Mehman-Parast’s comments came after a US District Court in Wilmington, Delaware, handed out a five-year term to Ardebili based on prosecutor’s claim that he had “secretly pleaded guilty” to arms smuggling and weapons export charges.
Ardebili was abducted in the Republic of Georgia in October 2007 and handed over to the US government in January 2008.
Iran, however, has condemned the whole ordeal arguing that based on international law officials in Tbilisi were obliged to extradite the Iranian national to the Islamic Republic, instead of giving him up to US agents.
According to claims made by US prosecutors, Ardebili had to face trial for seeking to acquire military equipment, such as aircraft parts and night vision devices, for Iran.
This is while the purchase of parts for F-4 fighter planes through a mediator is not defined as a criminal offense in international law.
Additionally, international regulations do not allow the US government to abduct Iranian nationals from other countries based on these charges.

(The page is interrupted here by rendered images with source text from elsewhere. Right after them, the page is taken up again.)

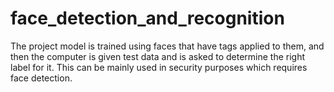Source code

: # face_detection_and_recognition
The project model is trained using faces that have tags applied to them, and then the computer is given test data and is asked to determine the right label for it. This can be mainly used in security purposes which requires face detection.

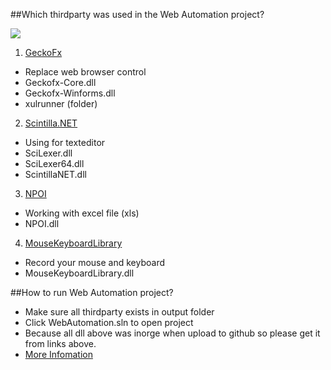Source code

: ##Which thirdparty was used in the Web Automation project?

![](http://2.bp.blogspot.com/-sRnQxHtZTpU/VML_NbVUNUI/AAAAAAAAHec/rgY79ffraN4/s1600/vietsofts-phanmemviet-web-automation-1.png)

1. [GeckoFx](https://bitbucket.org/geckofx)
  - Replace web browser control
  - Geckofx-Core.dll
  - Geckofx-Winforms.dll
  - xulrunner (folder)
2. [Scintilla.NET](https://scintillanet.codeplex.com/)
  - Using for texteditor
  - SciLexer.dll
  - SciLexer64.dll
  - ScintillaNET.dll
3. [NPOI](https://npoi.codeplex.com/)
  - Working with excel file (xls)
  - NPOI.dll
4. [MouseKeyboardLibrary](http://www.codeproject.com/Articles/28064/Global-Mouse-and-Keyboard-Library)
  - Record your mouse and keyboard
  - MouseKeyboardLibrary.dll

##How to run Web Automation project?

- Make sure all thirdparty exists in output folder
- Click WebAutomation.sln to open project
- Because all dll above was inorge when upload to github so please get it from links above.
- [More Infomation](http://www.codeproject.com/Tips/525426/Web-Automation)
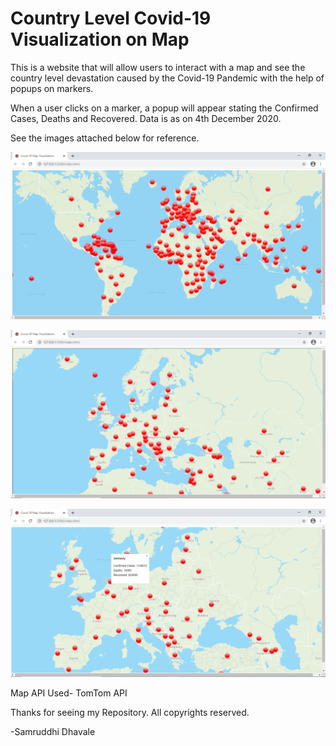# Country Level Covid-19 Visualization on Map

This is a website that will allow users to interact with a map and see the country level devastation caused by the Covid-19 Pandemic with the help of popups on markers.

When a user clicks on a marker, a popup will appear stating the Confirmed Cases, Deaths and Recovered. Data is as on 4th December 2020. 


See the images attached below for reference.


![](Covid-19%20Visualization%20on%20Map-1.PNG)


![](Covid-19%20Visualization%20on%20Map-2.PNG)


![](Covid-19%20Visualization%20on%20Map-3.PNG)

Map API Used- TomTom API

Thanks for seeing my Repository. All copyrights reserved.


-Samruddhi Dhavale

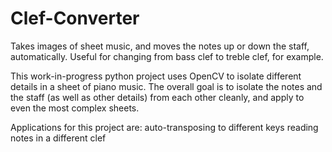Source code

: # Clef-Converter
Takes images of sheet music, and moves the notes up or down the staff, automatically. Useful for changing from bass clef to treble clef, for example.

This work-in-progress python project uses OpenCV to isolate different details in a sheet of piano music. The overall goal is to isolate the notes and the staff (as well as other details) from each other cleanly, and apply to even the most complex sheets.

Applications for this project are:
  auto-transposing to different keys
  reading notes in a different clef


  
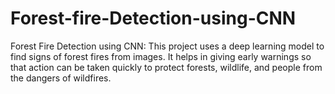 # Forest-fire-Detection-using-CNN
Forest Fire Detection using CNN: This project uses a deep learning model to find signs of forest fires from images. It helps in giving early warnings so that action can be taken quickly to protect forests, wildlife, and people from the dangers of wildfires.
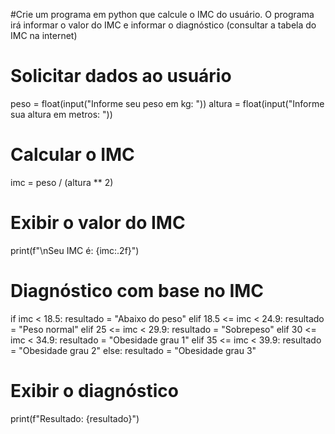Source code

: #Crie um programa em python que calcule o IMC do usuário. O programa irá informar o valor do IMC e informar o diagnóstico (consultar a tabela do IMC na internet)

# Solicitar dados ao usuário
peso = float(input("Informe seu peso em kg: "))
altura = float(input("Informe sua altura em metros: "))

# Calcular o IMC
imc = peso / (altura ** 2)

# Exibir o valor do IMC
print(f"\nSeu IMC é: {imc:.2f}")

# Diagnóstico com base no IMC
if imc < 18.5:
    resultado = "Abaixo do peso"
elif 18.5 <= imc < 24.9:
    resultado = "Peso normal"
elif 25 <= imc < 29.9:
    resultado = "Sobrepeso"
elif 30 <= imc < 34.9:
    resultado = "Obesidade grau 1"
elif 35 <= imc < 39.9:
    resultado = "Obesidade grau 2"
else:
    resultado = "Obesidade grau 3"

# Exibir o diagnóstico
print(f"Resultado: {resultado}")
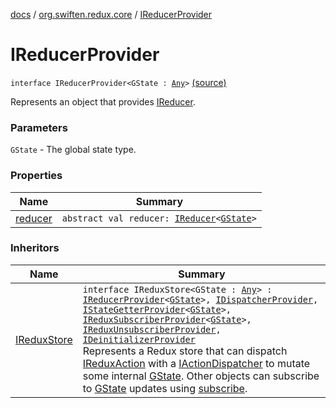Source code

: [docs](../../index.md) / [org.swiften.redux.core](../index.md) / [IReducerProvider](./index.md)

# IReducerProvider

`interface IReducerProvider<GState : `[`Any`](https://kotlinlang.org/api/latest/jvm/stdlib/kotlin/-any/index.html)`>` [(source)](https://github.com/protoman92/KotlinRedux/tree/master/common/common-core/src/main/kotlin/org/swiften/redux/core/Core.kt#L50)

Represents an object that provides [IReducer](../-i-reducer.md).

### Parameters

`GState` - The global state type.

### Properties

| Name | Summary |
|---|---|
| [reducer](reducer.md) | `abstract val reducer: `[`IReducer`](../-i-reducer.md)`<`[`GState`](index.md#GState)`>` |

### Inheritors

| Name | Summary |
|---|---|
| [IReduxStore](../-i-redux-store.md) | `interface IReduxStore<GState : `[`Any`](https://kotlinlang.org/api/latest/jvm/stdlib/kotlin/-any/index.html)`> : `[`IReducerProvider`](./index.md)`<`[`GState`](../-i-redux-store.md#GState)`>, `[`IDispatcherProvider`](../-i-dispatcher-provider/index.md)`, `[`IStateGetterProvider`](../-i-state-getter-provider/index.md)`<`[`GState`](../-i-redux-store.md#GState)`>, `[`IReduxSubscriberProvider`](../-i-redux-subscriber-provider/index.md)`<`[`GState`](../-i-redux-store.md#GState)`>, `[`IReduxUnsubscriberProvider`](../-i-redux-unsubscriber-provider/index.md)`, `[`IDeinitializerProvider`](../-i-deinitializer-provider/index.md)<br>Represents a Redux store that can dispatch [IReduxAction](../-i-redux-action.md) with a [IActionDispatcher](../-i-action-dispatcher.md) to mutate some internal [GState](../-i-redux-store.md#GState). Other objects can subscribe to [GState](../-i-redux-store.md#GState) updates using [subscribe](../-i-redux-subscriber-provider/subscribe.md). |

Ardebili is one of 11 Iranian nationals who have been kidnapped under suspicious circumstances outside of Iran’s borders.
Alireza Asgari, Shahram Amiri, and Iran’s former ambassador to Jordon Nasrollah Tajik are among the other victims.
Asgari was abducted in Turkey in December 9, 2007. Amiri went missing while on a pilgrimage to Medina around six months ago. Tajik was also taken into British custody, where he still remains, in November 2006 after disappearing in France.
At the Tuesday press conference, Mehman-Parast also brought up Amiri’s case and said that US intelligence was aware of his whereabouts.